Of course, you and he know his best came on the 124-yard par-3, where his ball bounced 6 feet in front of the cup, skipped to the right, rolled left and dropped for a hole in one. And then all hell broke loose. He hadn’t made just any ace. Ryder dunked one on golf’s de facto party hole, where the some 20,000 fans who had been watching for about 10 hours doused him, his caddie, his playing partners, the green, the fairway, the rough and the tee box with beer, beer bottles, liquor and liquor cups.
So yeah, it was all kind of a blur, in maybe more ways than one. Here, then, are a few things you might have missed. A day later, the story only gets better.
Ryder said he pulled the shot
Afterward, Ryder signed for his even-par 71, talked with Jim Nantz during the CBS broadcast and finally watched a clip of the ace. Then, in a well-articulated interview with reporters, he answered seven questions, the first being his recap of the shot.
The biggest takeaway? Ryder said he pulled his wedge slightly.
“Yeah, walking through the tunnel, it was just, I made a birdie on 15 and just kind of been a trying day and not great,” Ryder said. “And Chris Kirk just made eagle, so he teed off first. And I kind of — he hit a really good shot in the middle of the green, so I kind of got a little bit of feel off of what it was playing. And it was just one of those things I was talking to B, my caddie, and it just ended up being a perfect 54-degree wedge. The club — everything always plays a little shorter in there, adrenaline or whatever it is, it’s just, it always plays shorter. And it just, I just told him, it’s just got to be that, doesn’t it? And he’s like, that’s all I ever thought.
“And I kind of, we just talked through it a little bit and I was looking kind of just out to the right and wanted to kind of come down around his ball, and I, you know, just maybe it was an accidental one-yard pull or something, but it was, I mean, didn’t look like it was moving too fast on the camera when I saw it, but it just was, you know, in the air, it just looked perfect.

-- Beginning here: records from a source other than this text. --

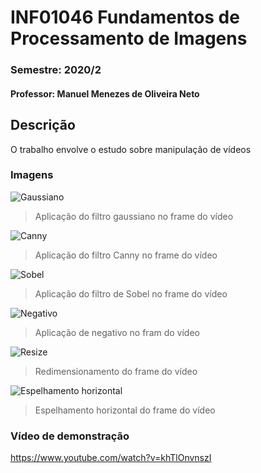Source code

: # INF01046 Fundamentos de Processamento de Imagens
### Semestre: 2020/2
#### Professor: Manuel Menezes de Oliveira Neto

## Descrição
O trabalho envolve o estudo sobre manipulação de vídeos

### Imagens
![Gaussiano](https://i.imgur.com/M3smmWX.png)
> Aplicação do filtro gaussiano no frame do vídeo

![Canny](https://i.imgur.com/SH2TYBa.png)
> Aplicação do filtro Canny no frame do vídeo

![Sobel](https://i.imgur.com/bflUbHV.png)
> Aplicação do filtro de Sobel no frame do vídeo

![Negativo](https://i.imgur.com/5lgtcJm.png)
> Aplicação de negativo no fram do vídeo

![Resize](https://i.imgur.com/qu1NINU.png)
> Redimensionamento do frame do vídeo

![Espelhamento horizontal](https://i.imgur.com/yqvc1Tn.png)
> Espelhamento horizontal do frame do vídeo

### Vídeo de demonstração
https://www.youtube.com/watch?v=khTlOnvnszI
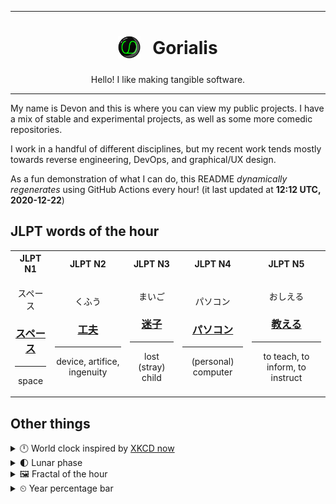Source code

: ***

<h1 align="center">
<sub>
    <img src="readme/resources/avatar.png" height="36">
</sub>
&nbsp;
Gorialis
</h1>
<p align="center">
Hello! I like making tangible software.
</p>

***

My name is Devon and this is where you can view my public projects. I have a mix of stable and experimental projects, as well as some more comedic repositories.

I work in a handful of different disciplines, but my recent work tends mostly towards reverse engineering, DevOps, and graphical/UX design.

As a fun demonstration of what I can do, this README *dynamically regenerates* using GitHub Actions every hour! (it last updated at **12:12 UTC, 2020-12-22**)

<h2>JLPT words of the hour</h2>
<table>
    <tr>
        <th>JLPT N1</th>
        <th>JLPT N2</th>
        <th>JLPT N3</th>
        <th>JLPT N4</th>
        <th>JLPT N5</th>
    </tr>
    <tr>
        <td>
            <p align="center">スペース</p>
            <h3 align="center"><b><a href="https://jisho.org/search/%E3%82%B9%E3%83%9A%E3%83%BC%E3%82%B9">スペース</a></b></h3>
            <hr>
            <p align="center">space</p>
        </td>
        <td>
            <p align="center">くふう</p>
            <h3 align="center"><b><a href="https://jisho.org/search/%E5%B7%A5%E5%A4%AB">工夫</a></b></h3>
            <hr>
            <p align="center">device,<wbr> artifice,<wbr> ingenuity</p>
        </td>
        <td>
            <p align="center">まいご</p>
            <h3 align="center"><b><a href="https://jisho.org/search/%E8%BF%B7%E5%AD%90">迷子</a></b></h3>
            <hr>
            <p align="center">lost (stray) child</p>
        </td>
        <td>
            <p align="center">パソコン</p>
            <h3 align="center"><b><a href="https://jisho.org/search/%E3%83%91%E3%82%BD%E3%82%B3%E3%83%B3">パソコン</a></b></h3>
            <hr>
            <p align="center">(personal) computer</p>
        </td>
        <td>
            <p align="center">おしえる</p>
            <h3 align="center"><b><a href="https://jisho.org/search/%E6%95%99%E3%81%88%E3%82%8B">教える</a></b></h3>
            <hr>
            <p align="center">to teach,<wbr> to inform,<wbr> to instruct</p>
        </td>
    </tr>
</table>

<h2>Other things</h2>
<details>
<summary>🕛  World clock inspired by <a href="https://xkcd.com/now">XKCD now</a></summary>

> <img src="generated/now.png" width="512">

</details>
<details>
<summary>🌓 Lunar phase</summary>

The moon is approximately 28.56% through its phase (First Quarter).

</details>
<details>
<summary>&#x1f5bc; Fractal of the hour</summary>

> <img src="generated/fractal.png" width="512">

</details>
<details>
<summary>&#x23f2; Year percentage bar</summary>
<pre><code>2020 [███████████████████▁] 97.41%</code></pre>
</details>
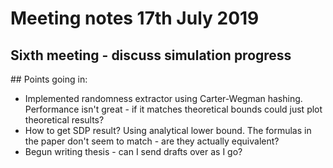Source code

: # Meeting notes 17th July 2019
## Sixth meeting - discuss simulation progress

## Points going in:
* Implemented randomness extractor using Carter-Wegman hashing. Performance isn't great - if it matches theoretical bounds could just plot theoretical results?
* How to get SDP result? Using analytical lower bound. The formulas in the paper don't seem to match - are they actually equivalent?
* Begun writing thesis - can I send drafts over as I go?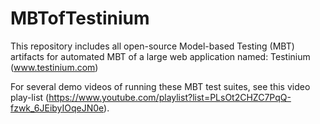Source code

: # MBTofTestinium
This repository includes all open-source Model-based Testing (MBT) artifacts for automated MBT of a large web application named: Testinium (www.testinium.com)

For several demo videos of running these MBT test suites, see this video play-list (https://www.youtube.com/playlist?list=PLsOt2CHZC7PqQ-fzwk_6JEibyIOqeJN0e).
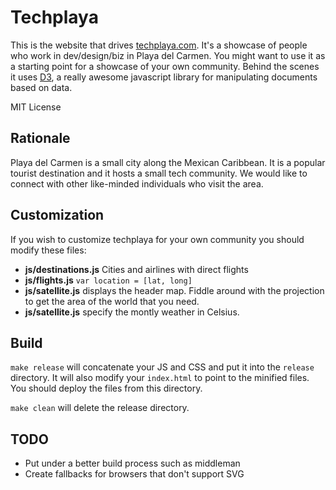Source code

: Techplaya
=============

This is the website that drives [techplaya.com](http://techplaya.com/). It's a showcase of people who work in dev/design/biz in Playa del Carmen. You might want to use it as a starting point for a showcase of your own community. Behind the scenes it uses [D3](http://d3js.com/), a really awesome javascript library for manipulating documents based on data. 

MIT License

Rationale
-------

Playa del Carmen is a small city along the Mexican Caribbean. It is a popular tourist destination and it hosts a small tech community. We would like to connect with other like-minded individuals who visit the area. 

Customization
-------

If you wish to customize techplaya for your own community you should modify these files:

* **js/destinations.js** Cities and airlines with direct flights
* **js/flights.js** `var location = [lat, long]`
* **js/satellite.js** displays the header map. Fiddle around with the projection to get the area of the world that you need.
* **js/satellite.js** specify the montly weather in Celsius.

Build
-------

`make release` will concatenate your JS and CSS and put it into the `release` directory. It will also modify your `index.html` to point to the minified files. You should deploy the files from this directory.

`make clean` will delete the release directory.


TODO
-------

* Put under a better build process such as middleman
* Create fallbacks for browsers that don't support SVG

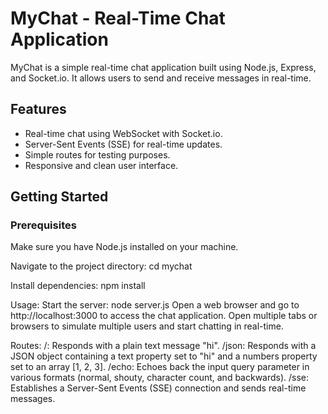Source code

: # MyChat - Real-Time Chat Application

MyChat is a simple real-time chat application built using Node.js, Express, and Socket.io. It allows users to send and receive messages in real-time.

## Features

- Real-time chat using WebSocket with Socket.io.
- Server-Sent Events (SSE) for real-time updates.
- Simple routes for testing purposes.
- Responsive and clean user interface.

## Getting Started

### Prerequisites

Make sure you have Node.js installed on your machine.

Navigate to the project directory: cd mychat

Install dependencies: npm install

  Usage:
 Start the server: node server.js
 Open a web browser and go to http://localhost:3000 to access the chat application.
 Open multiple tabs or browsers to simulate multiple users and start chatting in real-time.

  Routes:
 /: Responds with a plain text message "hi".
 /json: Responds with a JSON object containing a text property set to "hi" and a numbers property set to an array [1, 2, 3]. 
 /echo: Echoes back the input query parameter in various formats (normal, shouty, character count, and backwards). 
 /sse: Establishes a Server-Sent Events (SSE) connection and sends real-time messages.
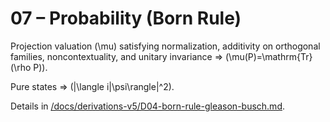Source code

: # 07 – Probability (Born Rule)

Projection valuation \(\mu\) satisfying normalization, additivity on orthogonal families,
noncontextuality, and unitary invariance ⇒ \(\mu(P)=\mathrm{Tr}(\rho P)\).

Pure states ⇒ \(|\langle i|\psi\rangle|^2\).

Details in [/docs/derivations-v5/D04-born-rule-gleason-busch.md](../derivations-v5/D04-born-rule-gleason-busch.md).
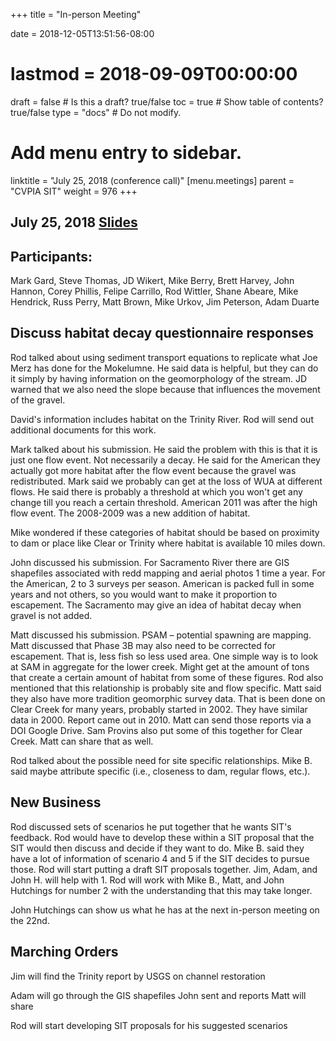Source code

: +++
title = "In-person Meeting"

date = 2018-12-05T13:51:56-08:00
# lastmod = 2018-09-09T00:00:00

draft = false  # Is this a draft? true/false
toc = true  # Show table of contents? true/false
type = "docs"  # Do not modify.

# Add menu entry to sidebar.
linktitle = "July 25, 2018 (conference call)"
[menu.meetings]
  parent = "CVPIA SIT"
  weight = 976
+++

## July 25, 2018 [Slides](https://s3-us-west-2.amazonaws.com/cvpia-meeting-slides/July+25+2018+meeting+slides.pdf)


## Participants:
Mark Gard, Steve Thomas, JD Wikert, Mike Berry, Brett Harvey, John Hannon, Corey Phillis, Felipe Carrillo, Rod Wittler, Shane Abeare, Mike Hendrick, Russ Perry, Matt Brown, Mike Urkov, Jim Peterson, Adam Duarte

## Discuss habitat decay questionnaire responses

Rod talked about using sediment transport equations to replicate what Joe Merz has done for the Mokelumne. He said data is helpful, but they can do it simply by having information on the geomorphology of the stream. JD warned that we also need the slope because that influences the movement of the gravel.

David&#39;s information includes habitat on the Trinity River. Rod will send out additional documents for this work.

Mark talked about his submission. He said the problem with this is that it is just one flow event. Not necessarily a decay. He said for the American they actually got more habitat after the flow event because the gravel was redistributed. Mark said we probably can get at the loss of WUA at different flows. He said there is probably a threshold at which you won&#39;t get any change till you reach a certain threshold. American 2011 was after the high flow event. The 2008-2009 was a new addition of habitat.

Mike wondered if these categories of habitat should be based on proximity to dam or place like Clear or Trinity where habitat is available 10 miles down.

John discussed his submission. For Sacramento River there are GIS shapefiles associated with redd mapping and aerial photos 1 time a year. For the American, 2 to 3 surveys per season. American is packed full in some years and not others, so you would want to make it proportion to escapement. The Sacramento may give an idea of habitat decay when gravel is not added.

Matt discussed his submission. PSAM – potential spawning are mapping. Matt discussed that Phase 3B may also need to be corrected for escapement. That is, less fish so less used area. One simple way is to look at SAM in aggregate for the lower creek. Might get at the amount of tons that create a certain amount of habitat from some of these figures. Rod also mentioned that this relationship is probably site and flow specific. Matt said they also have more tradition geomorphic survey data. That is been done on Clear Creek for many years, probably started in 2002. They have similar data in 2000. Report came out in 2010. Matt can send those reports via a DOI Google Drive. Sam Provins also put some of this together for Clear Creek. Matt can share that as well.

Rod talked about the possible need for site specific relationships. Mike B. said maybe attribute specific (i.e., closeness to dam, regular flows, etc.).

## New Business

Rod discussed sets of scenarios he put together that he wants SIT&#39;s feedback. Rod would have to develop these within a SIT proposal that the SIT would then discuss and decide if they want to do. Mike B. said they have a lot of information of scenario 4 and 5 if the SIT decides to pursue those. Rod will start putting a draft SIT proposals together. Jim, Adam, and John H. will help with 1. Rod will work with Mike B., Matt, and John Hutchings for number 2 with the understanding that this may take longer.

John Hutchings can show us what he has at the next in-person meeting on the 22nd.



## Marching Orders

Jim will find the Trinity report by USGS on channel restoration

Adam will go through the GIS shapefiles John sent and reports Matt will share

Rod will start developing SIT proposals for his suggested scenarios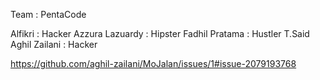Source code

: Team : PentaCode

Alfikri              : Hacker
Azzura Lazuardy      : Hipster
Fadhil Pratama       : Hustler
T.Said Aghil Zailani : Hacker

https://github.com/aghil-zailani/MoJalan/issues/1#issue-2079193768
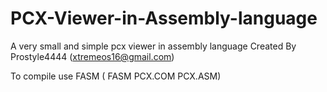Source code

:PCX-Viewer-in-Assembly-language
===============================

A very small and simple pcx viewer in assembly language
Created By Prostyle4444 (xtremeos16@gmail.com)

To compile use FASM ( FASM PCX.COM PCX.ASM)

“And Brian Harman, we were signing our scorecard, he was like, yeah, it was in the whole way. Just one of those that kind of looked like it wasn’t a mistake, it just kind of happened. You know it was going in, like right when it left the club.”
It was his first hole in one since his Hooters Tour days. The course? He can’t remember.
It wasn’t Ryder’s first hole in one. His last in a competition, he said, came while he played on the Hooters Tour, which now goes by the Swing Thought Tour. But here’s where the other details get a little sketchy.
He said it came in “like 2014 or so.” With “like an 8-iron.” At a course he can’t remember the name of. Anything else? Ask his dad.
“My dad’s the kind of guy he remembers all the shots he ever hit and everything like that,” Ryder said. “I like was looking at my scorecard just trying to figure out which holes I made bogey on or birdie or whatever.”
What happened to the ball? He almost lost it in his bag.
Ryder said he had once made an albatross, lost the ball and promised that he would never commit such a sin again. Until he almost did on Saturday.
“Yesterday I made birdie and I threw my ball right up to the crowd right away, and that one I was not going to throw up to the crowd,” Ryder said. “I think of like some of the football players and stuff they catch — their first pass or their first touchdown in the NFL — and they try and make sure they save their ball.
“My caddie was like, all right — he cleaned it and he was kind of giving it back to me. I’m like, let’s just put that one away. And we kind of put it in a different pocket, but there was a couple other balls in there. I was like, woah, woah, woah. Like, so we had, so we got the right one and we put it in a different pocket.
“So I don’t know, probably give it to, you know, my parents and, you know, they have some of my little trophies and stuff that I have, so probably mean more to them than it would to me. But give it to them.”
What in the heck were the rules officials thinking?
After the shot came a 15-minute cleanup, and among those picking up the trash was PGA Tour rules official Stephen Cox. How do we know for sure? Even he tweeted about it.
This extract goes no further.